The people of God hear the voice of Jesus and follow him. One of the main goals of discipleship in the local church is to give us ears to hear this voice and a heart receptive to following the path of humility, sacrifice and love this voice leads us down.

The problem is Jesus speaks in a still, small voice while many other voices are much louder and call us to follow them. Both of these competing voices are trying to form us into their image.

A crisis of discipleship

We have a crisis of discipleship within the American church. There is no other conclusion we can reach when we see the way hyper-partisan politics has become our idol. Our hearts will be formed by the voices we listen to most. I fear we are listening to the louder voices of cable news much more than we are listening to the voice of Jesus. The danger is we sometimes confuse the two voices.

In many instances, we have allowed the loud voices of talk radio, Facebook feeds and cable news to disciple us more than the word of God. We listen for the opinions of pundits and hosts more than the voice of Jesus. I know because I am guilty of this as much as anyone. I am pulling at the log in my own eye here.

Two voices leading in opposite directions

The voice of hyper-partisan politics calls for us to seek our own interests. The voice of Jesus calls us to “look not only to [your] own interests, but also to the interests of others” (Philippians 2:4).

The voice of hyper-partisan politics calls us to see as our enemy those who vote differently. That voice divides the body of Christ as it leads us to question the salvation of anyone who doesn’t see things the way we do. The voice of Jesus calls us to love, encourage and build up the body of Christ celebrating our unity in him in the midst of all of our diversity.

The voice of hyper-partisan politics disciples us to be motivated by fear and anger and convinces us everyone and everything is a threat. The voice of Jesus calls us to love, hope and joy and convinces us everyone is made in the image of God and deserving of the dignity that truth entails.

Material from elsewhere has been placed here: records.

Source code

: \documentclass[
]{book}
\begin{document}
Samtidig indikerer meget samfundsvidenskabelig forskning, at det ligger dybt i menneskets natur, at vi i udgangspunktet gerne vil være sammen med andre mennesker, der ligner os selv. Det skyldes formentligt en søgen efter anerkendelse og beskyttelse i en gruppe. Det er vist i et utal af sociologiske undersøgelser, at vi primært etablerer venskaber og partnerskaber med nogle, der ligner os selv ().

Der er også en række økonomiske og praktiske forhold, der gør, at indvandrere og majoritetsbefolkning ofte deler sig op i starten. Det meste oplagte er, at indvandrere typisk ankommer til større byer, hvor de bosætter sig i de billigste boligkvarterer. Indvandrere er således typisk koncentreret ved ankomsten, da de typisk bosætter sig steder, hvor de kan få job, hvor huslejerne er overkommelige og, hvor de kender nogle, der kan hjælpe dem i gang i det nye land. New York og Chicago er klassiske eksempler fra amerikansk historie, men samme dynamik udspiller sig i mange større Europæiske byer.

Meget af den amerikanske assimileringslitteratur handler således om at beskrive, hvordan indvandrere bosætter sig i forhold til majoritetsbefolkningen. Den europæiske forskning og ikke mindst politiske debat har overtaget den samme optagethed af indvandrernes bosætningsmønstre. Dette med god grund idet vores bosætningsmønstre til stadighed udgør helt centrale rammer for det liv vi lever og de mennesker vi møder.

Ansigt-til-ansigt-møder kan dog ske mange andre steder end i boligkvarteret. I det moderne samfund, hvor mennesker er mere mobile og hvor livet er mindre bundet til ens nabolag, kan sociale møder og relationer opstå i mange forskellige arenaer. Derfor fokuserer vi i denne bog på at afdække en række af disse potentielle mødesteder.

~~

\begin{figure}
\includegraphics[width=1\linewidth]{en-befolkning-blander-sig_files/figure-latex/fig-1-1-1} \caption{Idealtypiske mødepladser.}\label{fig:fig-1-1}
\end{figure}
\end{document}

A political church tuned to the voice of Jesus

The church always will be political in the sense that the church always will be seeking the common good and the kingdom of God in every aspect of their life, but the overtaking of the church and her thinking by deeply partisan politics has been detrimental to the mission and life of the church.

There is room for political difference within the body of Christ. There is freedom for the believer to identify and agree with one party over another within our political system. We should be involved politically in order to seek justice and the good of our city, our state and our country. We will disagree about the best way to go about accomplishing these goals.

I am not advocating apathy toward politics. Form a political opinion based on your reading of Scripture and your own conscience. Vote your conscience, but don’t let the idol of hyper-partisan politics convince you everyone else is the enemy. Don’t let the idol of hyper-partisan politics lead you away from the love you are called to show to all.

To whose voice will we listen?

Whose voice will we follow?

Who will disciple us?

Before we listen to the voice of talk radio or cable news, may our hearts be tuned to hear the voice of Jesus. May we always follow him and seek first the kingdom of God.

Zac Harrel is pastor of First Baptist Church in Gustine, Texas.